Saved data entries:
====================
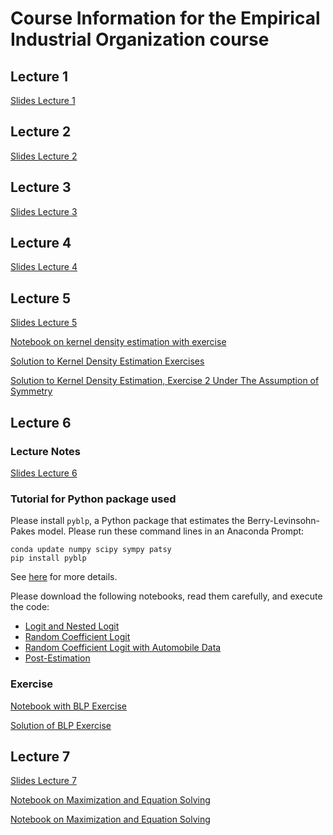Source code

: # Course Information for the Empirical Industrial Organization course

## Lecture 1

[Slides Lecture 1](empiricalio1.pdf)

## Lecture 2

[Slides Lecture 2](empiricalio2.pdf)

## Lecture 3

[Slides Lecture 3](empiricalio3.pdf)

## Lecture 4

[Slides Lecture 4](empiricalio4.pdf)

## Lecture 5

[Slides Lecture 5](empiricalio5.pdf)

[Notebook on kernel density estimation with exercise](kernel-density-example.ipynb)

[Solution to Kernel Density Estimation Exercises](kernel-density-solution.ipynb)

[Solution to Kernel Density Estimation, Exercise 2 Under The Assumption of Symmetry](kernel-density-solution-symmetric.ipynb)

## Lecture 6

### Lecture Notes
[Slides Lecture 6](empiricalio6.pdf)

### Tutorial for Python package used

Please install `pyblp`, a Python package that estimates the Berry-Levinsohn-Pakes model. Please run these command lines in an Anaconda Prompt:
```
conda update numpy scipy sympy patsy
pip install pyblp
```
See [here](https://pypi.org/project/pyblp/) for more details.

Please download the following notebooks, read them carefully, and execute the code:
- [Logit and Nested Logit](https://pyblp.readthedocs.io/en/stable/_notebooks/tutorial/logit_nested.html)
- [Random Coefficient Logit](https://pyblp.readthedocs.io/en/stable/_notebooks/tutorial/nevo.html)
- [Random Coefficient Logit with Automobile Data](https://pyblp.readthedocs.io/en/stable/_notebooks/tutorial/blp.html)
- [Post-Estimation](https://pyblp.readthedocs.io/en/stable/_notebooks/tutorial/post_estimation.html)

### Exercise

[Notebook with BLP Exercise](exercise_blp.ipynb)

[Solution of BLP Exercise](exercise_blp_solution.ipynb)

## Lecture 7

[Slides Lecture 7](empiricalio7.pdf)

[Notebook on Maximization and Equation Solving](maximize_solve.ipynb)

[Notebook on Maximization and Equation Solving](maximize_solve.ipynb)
====================
[Task directions]
Nothing but a number is expected here: how many lines above include the string "ipynb".

[Response to this exercise]
7